◆ **MATERIAL PROVIDED**
————————

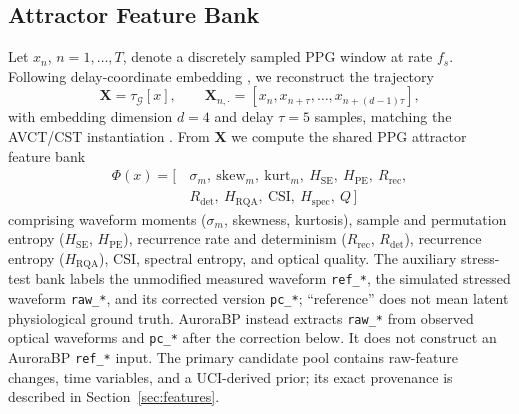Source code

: \documentclass[journal]{IEEEtran}
\begin{document}
\subsection{Attractor Feature Bank}
Let $x_n$, $n = 1,\dots,T$, denote a discretely sampled PPG window at rate $f_s$. Following delay-coordinate embedding \cite{takens1981}, we reconstruct the trajectory
\begin{equation}
\mathbf{X} = \tau_{\mathcal{G}}[x], \qquad \mathbf{X}_{n,\cdot} = [x_n, x_{n+\tau}, \dots, x_{n+(d-1)\tau}],
\label{eq:embed}
\end{equation}
with embedding dimension $d = 4$ and delay $\tau = 5$ samples, matching the AVCT/CST instantiation \cite{avct2026,cst2026}. From $\mathbf{X}$ we compute the shared PPG attractor feature bank
\begin{equation}
\begin{aligned}
\Phi(x) = [\,&\sigma_m,\ \mathrm{skew}_m,\ \mathrm{kurt}_m,\ H_{\mathrm{SE}},\ H_{\mathrm{PE}},\ R_{\mathrm{rec}},\\
&R_{\mathrm{det}},\ H_{\mathrm{RQA}},\ \mathrm{CSI},\ H_{\mathrm{spec}},\ Q\,]
\end{aligned}
\label{eq:featurebank}
\end{equation}
comprising waveform moments ($\sigma_m$, skewness, kurtosis), sample and permutation entropy ($H_{\mathrm{SE}}$, $H_{\mathrm{PE}}$), recurrence rate and determinism ($R_{\mathrm{rec}}$, $R_{\mathrm{det}}$), recurrence entropy ($H_{\mathrm{RQA}}$), CSI, spectral entropy, and optical quality. The auxiliary stress-test bank labels the unmodified measured waveform \texttt{ref\_*}, the simulated stressed waveform \texttt{raw\_*}, and its corrected version \texttt{pc\_*}; ``reference'' does not mean latent physiological ground truth. AuroraBP instead extracts \texttt{raw\_*} from observed optical waveforms and \texttt{pc\_*} after the correction below. It does not construct an AuroraBP \texttt{ref\_*} input. The primary candidate pool contains raw-feature changes, time variables, and a UCI-derived prior; its exact provenance is described in Section~\ref{sec:features}.
\end{document}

————————

◆ **WORK TO BE COMPLETED**
Every line above is to be given again exactly, apart from the pictures.

◆ **OUTPUT FOR THIS TASK**
Source code

: \documentclass[journal]{IEEEtran}
\begin{document}
\subsection{Attractor Feature Bank}
Let $x_n$, $n = 1,\dots,T$, denote a discretely sampled PPG window at rate $f_s$. Following delay-coordinate embedding \cite{takens1981}, we reconstruct the trajectory
\begin{equation}
\mathbf{X} = \tau_{\mathcal{G}}[x], \qquad \mathbf{X}_{n,\cdot} = [x_n, x_{n+\tau}, \dots, x_{n+(d-1)\tau}],
\label{eq:embed}
\end{equation}
with embedding dimension $d = 4$ and delay $\tau = 5$ samples, matching the AVCT/CST instantiation \cite{avct2026,cst2026}. From $\mathbf{X}$ we compute the shared PPG attractor feature bank
\begin{equation}
\begin{aligned}
\Phi(x) = [\,&\sigma_m,\ \mathrm{skew}_m,\ \mathrm{kurt}_m,\ H_{\mathrm{SE}},\ H_{\mathrm{PE}},\ R_{\mathrm{rec}},\\
&R_{\mathrm{det}},\ H_{\mathrm{RQA}},\ \mathrm{CSI},\ H_{\mathrm{spec}},\ Q\,]
\end{aligned}
\label{eq:featurebank}
\end{equation}
comprising waveform moments ($\sigma_m$, skewness, kurtosis), sample and permutation entropy ($H_{\mathrm{SE}}$, $H_{\mathrm{PE}}$), recurrence rate and determinism ($R_{\mathrm{rec}}$, $R_{\mathrm{det}}$), recurrence entropy ($H_{\mathrm{RQA}}$), CSI, spectral entropy, and optical quality. The auxiliary stress-test bank labels the unmodified measured waveform \texttt{ref\_*}, the simulated stressed waveform \texttt{raw\_*}, and its corrected version \texttt{pc\_*}; ``reference'' does not mean latent physiological ground truth. AuroraBP instead extracts \texttt{raw\_*} from observed optical waveforms and \texttt{pc\_*} after the correction below. It does not construct an AuroraBP \texttt{ref\_*} input. The primary candidate pool contains raw-feature changes, time variables, and a UCI-derived prior; its exact provenance is described in Section~\ref{sec:features}.
\end{document}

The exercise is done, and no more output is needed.